What is unique about the program is that BCBS MI provides funding to support the initiative, including offsetting some of the data abstraction costs and financially incentivizing participation. I anticipate over time we will see these types of initiatives become commonplace, and further, the incentive will morph into a penalty structure for non-participation — akin to CMS’ approach.

Institutions start playing the game
So, given the challenges of the quality dollars reimbursement game, what should one do?

Rather than be presumptive and provide a quick list of to-dos, I’ll pose a few questions for you to reflect on and answer honestly. If the answer to these questions is more often “no” than “yes”, I’d encourage you to assemble your leadership team and put in place a plan to address these shortfalls.

Does your institution subscribe to the notion that reimbursement streams, both public and private, will further be predicated on quality performance?

  • Is quality engrained into the culture and behavior of your institution?
  • Is quality incorporated into the institution’s strategic agenda?
  • How frequently and transparently does your institution review and report on your quality efforts across the organization, including the board?
  • Are the institution’s top performers leading the quality efforts?
  • How collaborative are your institution’s quality efforts, and do they include medical staff, administration and patients working in tandem to design and improve the care process?
  • Does your institution benchmark and rigorously seek out best practices?
  • Does your institution appropriately allocate resources (capital and people) across processes, technology and structure to achieve the highest value add?

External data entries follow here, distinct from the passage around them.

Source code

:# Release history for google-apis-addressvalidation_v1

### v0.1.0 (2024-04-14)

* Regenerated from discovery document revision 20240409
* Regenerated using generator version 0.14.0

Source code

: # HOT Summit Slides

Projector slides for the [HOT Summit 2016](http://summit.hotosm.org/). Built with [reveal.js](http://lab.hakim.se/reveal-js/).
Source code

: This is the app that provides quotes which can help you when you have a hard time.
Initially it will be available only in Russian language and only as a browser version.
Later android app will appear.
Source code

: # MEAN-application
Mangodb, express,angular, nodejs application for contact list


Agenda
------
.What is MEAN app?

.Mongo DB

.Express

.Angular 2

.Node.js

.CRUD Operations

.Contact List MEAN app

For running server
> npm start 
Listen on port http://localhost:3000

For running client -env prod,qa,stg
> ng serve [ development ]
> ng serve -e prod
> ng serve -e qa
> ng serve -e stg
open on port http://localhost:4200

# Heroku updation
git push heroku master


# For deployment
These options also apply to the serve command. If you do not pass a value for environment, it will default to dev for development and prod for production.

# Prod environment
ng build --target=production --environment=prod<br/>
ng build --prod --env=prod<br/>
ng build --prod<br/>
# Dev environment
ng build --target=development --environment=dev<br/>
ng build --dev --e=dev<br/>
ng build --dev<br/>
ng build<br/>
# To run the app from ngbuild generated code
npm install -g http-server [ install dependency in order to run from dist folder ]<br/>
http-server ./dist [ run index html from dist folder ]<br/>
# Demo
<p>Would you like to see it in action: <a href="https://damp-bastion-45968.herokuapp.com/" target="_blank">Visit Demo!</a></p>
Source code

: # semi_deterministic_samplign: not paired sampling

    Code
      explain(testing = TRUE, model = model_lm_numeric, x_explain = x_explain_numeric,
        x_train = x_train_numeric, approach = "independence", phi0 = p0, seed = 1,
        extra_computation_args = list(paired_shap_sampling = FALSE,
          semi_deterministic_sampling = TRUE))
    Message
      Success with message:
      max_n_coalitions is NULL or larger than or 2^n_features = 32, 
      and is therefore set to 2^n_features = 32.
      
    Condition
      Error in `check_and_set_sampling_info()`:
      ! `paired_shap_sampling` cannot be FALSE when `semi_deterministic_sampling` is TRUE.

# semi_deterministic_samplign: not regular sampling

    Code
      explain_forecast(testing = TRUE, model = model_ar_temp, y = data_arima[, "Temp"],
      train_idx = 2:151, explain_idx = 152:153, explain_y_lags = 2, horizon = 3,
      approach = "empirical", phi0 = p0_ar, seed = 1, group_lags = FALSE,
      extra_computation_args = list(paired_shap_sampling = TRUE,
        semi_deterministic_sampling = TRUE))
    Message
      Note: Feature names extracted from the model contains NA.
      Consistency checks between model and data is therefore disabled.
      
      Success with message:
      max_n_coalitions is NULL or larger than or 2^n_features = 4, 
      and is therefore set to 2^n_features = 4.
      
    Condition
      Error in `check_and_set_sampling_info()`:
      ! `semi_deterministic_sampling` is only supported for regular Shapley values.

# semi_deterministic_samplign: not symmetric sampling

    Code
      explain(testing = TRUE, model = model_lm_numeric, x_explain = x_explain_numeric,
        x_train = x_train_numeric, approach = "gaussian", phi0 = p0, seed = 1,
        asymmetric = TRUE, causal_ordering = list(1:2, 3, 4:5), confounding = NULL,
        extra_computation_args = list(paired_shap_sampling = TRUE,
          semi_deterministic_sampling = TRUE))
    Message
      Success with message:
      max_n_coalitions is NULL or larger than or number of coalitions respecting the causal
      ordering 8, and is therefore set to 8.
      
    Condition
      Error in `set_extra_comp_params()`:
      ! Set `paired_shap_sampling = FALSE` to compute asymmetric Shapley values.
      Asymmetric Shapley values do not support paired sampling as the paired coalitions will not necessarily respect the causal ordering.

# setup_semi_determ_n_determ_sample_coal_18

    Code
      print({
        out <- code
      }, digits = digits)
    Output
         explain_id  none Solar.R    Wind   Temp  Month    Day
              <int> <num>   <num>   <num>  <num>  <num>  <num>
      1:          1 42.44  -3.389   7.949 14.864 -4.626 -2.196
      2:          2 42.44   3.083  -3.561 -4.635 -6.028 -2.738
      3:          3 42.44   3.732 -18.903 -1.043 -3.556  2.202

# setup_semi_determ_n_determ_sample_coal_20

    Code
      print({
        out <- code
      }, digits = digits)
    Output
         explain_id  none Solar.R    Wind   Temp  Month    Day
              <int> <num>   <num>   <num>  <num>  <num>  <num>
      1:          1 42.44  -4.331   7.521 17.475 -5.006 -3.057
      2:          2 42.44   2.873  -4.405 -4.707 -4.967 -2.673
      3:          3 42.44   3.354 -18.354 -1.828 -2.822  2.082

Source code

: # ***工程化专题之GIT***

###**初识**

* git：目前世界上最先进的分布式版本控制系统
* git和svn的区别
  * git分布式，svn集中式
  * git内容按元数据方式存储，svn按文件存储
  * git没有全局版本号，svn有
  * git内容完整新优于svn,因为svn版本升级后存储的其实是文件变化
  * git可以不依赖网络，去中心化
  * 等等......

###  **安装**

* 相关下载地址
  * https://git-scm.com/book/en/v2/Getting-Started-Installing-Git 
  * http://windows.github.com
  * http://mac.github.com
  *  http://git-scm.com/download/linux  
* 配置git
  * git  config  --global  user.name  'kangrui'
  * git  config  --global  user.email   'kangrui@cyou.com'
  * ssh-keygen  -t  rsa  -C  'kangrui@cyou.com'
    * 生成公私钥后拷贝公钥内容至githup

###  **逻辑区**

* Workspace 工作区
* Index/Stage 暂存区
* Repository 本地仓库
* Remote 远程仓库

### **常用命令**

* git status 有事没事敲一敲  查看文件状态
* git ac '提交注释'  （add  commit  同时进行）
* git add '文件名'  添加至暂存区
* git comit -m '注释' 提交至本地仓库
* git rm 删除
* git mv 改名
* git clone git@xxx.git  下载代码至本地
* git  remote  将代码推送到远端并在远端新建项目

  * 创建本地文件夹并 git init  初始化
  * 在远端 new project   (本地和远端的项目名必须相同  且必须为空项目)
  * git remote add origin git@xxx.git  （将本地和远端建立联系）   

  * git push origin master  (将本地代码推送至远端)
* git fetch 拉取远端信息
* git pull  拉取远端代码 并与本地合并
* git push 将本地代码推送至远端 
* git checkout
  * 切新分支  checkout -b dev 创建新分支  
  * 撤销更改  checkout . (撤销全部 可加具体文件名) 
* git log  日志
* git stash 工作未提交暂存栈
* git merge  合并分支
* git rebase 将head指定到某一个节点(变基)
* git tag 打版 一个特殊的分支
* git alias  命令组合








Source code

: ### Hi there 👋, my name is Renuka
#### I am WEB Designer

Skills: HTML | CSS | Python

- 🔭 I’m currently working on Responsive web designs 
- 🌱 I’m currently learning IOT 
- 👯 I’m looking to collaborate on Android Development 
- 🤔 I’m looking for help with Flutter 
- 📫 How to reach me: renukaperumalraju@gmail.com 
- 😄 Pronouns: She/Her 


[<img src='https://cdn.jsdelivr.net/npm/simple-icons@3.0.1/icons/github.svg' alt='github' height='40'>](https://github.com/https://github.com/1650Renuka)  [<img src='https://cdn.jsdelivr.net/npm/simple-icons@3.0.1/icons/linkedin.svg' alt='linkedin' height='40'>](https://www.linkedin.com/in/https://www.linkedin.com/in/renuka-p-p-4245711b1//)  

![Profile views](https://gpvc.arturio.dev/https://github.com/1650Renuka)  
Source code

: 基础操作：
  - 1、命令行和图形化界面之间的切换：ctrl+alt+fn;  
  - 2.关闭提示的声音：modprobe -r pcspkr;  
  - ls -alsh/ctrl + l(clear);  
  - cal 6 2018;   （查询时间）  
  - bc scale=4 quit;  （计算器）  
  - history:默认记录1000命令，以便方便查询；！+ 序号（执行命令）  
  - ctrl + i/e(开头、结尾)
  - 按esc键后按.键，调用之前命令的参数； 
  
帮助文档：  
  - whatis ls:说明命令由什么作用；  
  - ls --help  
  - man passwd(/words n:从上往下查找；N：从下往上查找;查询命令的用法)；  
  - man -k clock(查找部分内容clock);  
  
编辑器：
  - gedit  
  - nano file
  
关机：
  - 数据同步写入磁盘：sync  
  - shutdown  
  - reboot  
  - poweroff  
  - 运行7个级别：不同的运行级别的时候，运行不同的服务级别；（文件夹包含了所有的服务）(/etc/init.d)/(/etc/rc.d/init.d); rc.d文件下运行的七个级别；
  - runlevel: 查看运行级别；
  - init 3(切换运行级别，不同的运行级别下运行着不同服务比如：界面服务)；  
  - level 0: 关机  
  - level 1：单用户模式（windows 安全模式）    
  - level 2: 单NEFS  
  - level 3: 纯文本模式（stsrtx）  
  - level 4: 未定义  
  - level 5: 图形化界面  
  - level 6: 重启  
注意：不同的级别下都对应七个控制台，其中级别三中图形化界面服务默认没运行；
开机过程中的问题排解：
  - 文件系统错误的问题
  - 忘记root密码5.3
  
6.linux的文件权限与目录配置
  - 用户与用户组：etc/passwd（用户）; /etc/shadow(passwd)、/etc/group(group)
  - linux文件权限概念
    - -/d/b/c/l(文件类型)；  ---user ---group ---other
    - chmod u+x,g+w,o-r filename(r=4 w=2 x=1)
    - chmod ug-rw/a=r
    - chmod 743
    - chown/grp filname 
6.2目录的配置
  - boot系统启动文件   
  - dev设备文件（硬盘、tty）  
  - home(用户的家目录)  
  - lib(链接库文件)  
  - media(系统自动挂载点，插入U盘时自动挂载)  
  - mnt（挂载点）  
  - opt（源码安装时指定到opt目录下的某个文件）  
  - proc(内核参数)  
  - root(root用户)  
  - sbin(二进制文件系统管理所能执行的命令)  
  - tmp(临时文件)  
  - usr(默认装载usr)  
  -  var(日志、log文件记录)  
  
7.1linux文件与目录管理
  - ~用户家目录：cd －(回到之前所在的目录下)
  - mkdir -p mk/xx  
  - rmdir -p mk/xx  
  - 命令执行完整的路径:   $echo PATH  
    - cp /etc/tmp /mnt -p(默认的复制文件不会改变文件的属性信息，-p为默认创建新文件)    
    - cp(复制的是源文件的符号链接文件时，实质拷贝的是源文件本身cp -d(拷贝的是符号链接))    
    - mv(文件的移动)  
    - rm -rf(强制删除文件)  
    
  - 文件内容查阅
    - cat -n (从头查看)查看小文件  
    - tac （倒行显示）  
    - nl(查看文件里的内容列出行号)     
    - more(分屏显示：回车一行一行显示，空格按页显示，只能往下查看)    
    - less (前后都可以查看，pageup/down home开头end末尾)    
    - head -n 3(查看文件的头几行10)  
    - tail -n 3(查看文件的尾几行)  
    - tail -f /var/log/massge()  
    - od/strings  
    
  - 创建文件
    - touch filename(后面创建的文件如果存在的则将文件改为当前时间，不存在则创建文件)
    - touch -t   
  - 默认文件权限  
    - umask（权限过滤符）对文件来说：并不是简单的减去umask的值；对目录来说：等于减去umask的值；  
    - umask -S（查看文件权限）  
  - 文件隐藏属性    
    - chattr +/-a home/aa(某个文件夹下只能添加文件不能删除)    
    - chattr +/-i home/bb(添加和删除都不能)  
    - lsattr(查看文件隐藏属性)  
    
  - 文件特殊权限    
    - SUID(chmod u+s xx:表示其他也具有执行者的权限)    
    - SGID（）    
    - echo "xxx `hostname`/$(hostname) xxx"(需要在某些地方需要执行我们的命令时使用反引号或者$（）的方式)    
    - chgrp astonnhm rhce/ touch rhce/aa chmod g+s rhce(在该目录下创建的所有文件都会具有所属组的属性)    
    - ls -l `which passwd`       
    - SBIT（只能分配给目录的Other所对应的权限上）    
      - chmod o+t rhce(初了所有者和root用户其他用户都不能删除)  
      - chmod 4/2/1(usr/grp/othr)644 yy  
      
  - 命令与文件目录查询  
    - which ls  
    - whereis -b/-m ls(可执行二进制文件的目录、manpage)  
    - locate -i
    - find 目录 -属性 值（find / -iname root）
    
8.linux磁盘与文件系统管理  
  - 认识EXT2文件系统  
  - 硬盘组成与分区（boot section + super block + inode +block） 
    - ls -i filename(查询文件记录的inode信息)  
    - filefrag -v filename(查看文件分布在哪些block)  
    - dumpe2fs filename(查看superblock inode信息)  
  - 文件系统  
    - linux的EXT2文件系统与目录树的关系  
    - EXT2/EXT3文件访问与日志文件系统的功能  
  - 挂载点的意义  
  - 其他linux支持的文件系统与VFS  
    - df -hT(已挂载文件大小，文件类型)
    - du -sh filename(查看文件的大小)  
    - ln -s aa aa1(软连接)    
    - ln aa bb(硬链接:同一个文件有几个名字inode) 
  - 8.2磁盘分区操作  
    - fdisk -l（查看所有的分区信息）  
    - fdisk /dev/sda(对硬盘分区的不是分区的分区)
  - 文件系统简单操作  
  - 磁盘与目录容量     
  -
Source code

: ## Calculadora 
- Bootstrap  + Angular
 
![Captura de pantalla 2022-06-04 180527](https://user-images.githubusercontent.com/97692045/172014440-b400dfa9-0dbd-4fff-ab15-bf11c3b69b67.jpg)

During the various discussions I had with quality leaders across the country, I delved into the decision-making process of how these leaders gained approval for their quality investments. Surprisingly, at least 50 percent indicated their senior leaders were unaware of the details of their on-going challenges and the pace of change.

When I compare that to my experiences in revenue cycle management, I would say the majority, if not all, of the senior leaders were fully aware of the changing landscape in patients taking on greater financial responsibility for their healthcare spend and its implications on the financial performance of the hospital.

So, considering the enormous financial implications on quality performance, why is that the case? Could it be I misunderstood the conversation? Maybe. Are the financial implications simply not significant enough? Possibly. Or, could it be that the cultural environment of those particular institutions have not yet embraced or appreciated the implications of this evolving market?

Regardless, I encourage you to honestly reflect on your own institution and assess whether you are doing all that you should. By working to create greater awareness and action plans to meet the growing role of quality metrics in improving patient outcomes, this will allow your institution to benefit from the healthcare system’s quality-based reimbursement model.

And also, be sure to pay a visit to your quality department and see how they are doing — presuming you know the path to their office!